What is your favourite seasonal candy? (only available at certain times): Meh I’m not a big candy fan. I can give you seasonal menu items, though hahah. I love McDonald’s’ McSpicy and curly fries and KFC’s Double Down. They haven’t been bringing McSpicy back for a long time now though :/
Are there any television shows you own in entirety on DVD or VHS?: I have a bootleg collection of the 80s show Perfect Strangers.
How far away from your house is the nearest gas station?: I’d say 10 minutes, but this is because our house is situated at the very end of our village. If we lived near the main gate, it would probably take like three minutes to get to the first gas station nearby.

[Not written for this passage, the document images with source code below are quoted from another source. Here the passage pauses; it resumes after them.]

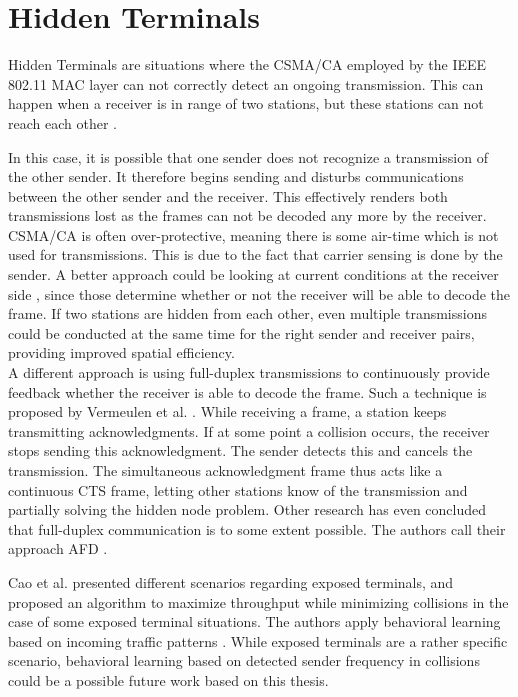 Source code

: 
\section{Hidden Terminals}

Hidden Terminals are situations where the \gls{CSMA/CA} employed by the IEEE 802.11 \gls{MAC} layer can not correctly detect an ongoing transmission. This can happen when a receiver is in range of two stations, but these stations can not reach each other \cite{perahia2013}.

In this case, it is possible that one sender does not recognize a transmission of the other sender. It therefore begins sending and disturbs communications between the other sender and the receiver. This effectively renders both transmissions lost as the frames can not be decoded any more by the receiver.\\

\gls{CSMA/CA} is often over-protective, meaning there is some air-time which is not used for transmissions. This is due to the fact that carrier sensing is done by the sender. A better approach could be looking at current conditions at the receiver side \cite{halperin2007}, since those determine whether or not the receiver will be able to decode the frame. If two stations are hidden from each other, even multiple transmissions could be conducted at the same time for the right sender and receiver pairs, providing improved spatial efficiency.\\

A different approach is using full-duplex transmissions to continuously provide feedback whether the receiver is able to decode the frame. Such a technique is proposed by Vermeulen et al. \cite{vermeulen2016}. While receiving a frame, a station keeps transmitting acknowledgments. If at some point a collision occurs, the receiver stops sending this acknowledgment. The sender detects this and cancels the transmission. The simultaneous acknowledgment frame thus acts like a continuous CTS frame, letting other stations know of the transmission and partially solving the hidden node problem. Other research has even concluded that full-duplex communication is to some extent possible. The authors call their approach \gls{AFD} \cite{lv2014}.

Cao et al. presented different scenarios regarding exposed terminals, and proposed an algorithm to maximize throughput while minimizing collisions in the case of some exposed terminal situations. The authors apply behavioral learning based on incoming traffic patterns \cite{cao2009}. While exposed terminals are a rather specific scenario, behavioral learning based on detected sender frequency in collisions could be a possible future work based on this thesis.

Do you know anyone who is fluent in a second tongue?: Virtually all Filipinos are bilingual, and those who are trilingual closely trail by. In the city, most if not all know English/Filipino, but there are so many others who know English, Filipino, and the local language of their province, e.g. Bikolano, Ilonggo, Ilokano, Cebuano. Language is kind of a big deal here that you’re considered boring if you only know English and Filipino hahaha.
When was the last time you had a bubble bath?: Maybe a year ago.
Have you ever been pressured into doing drugs? Did you say yes or no?: No. At least not yet, lmao.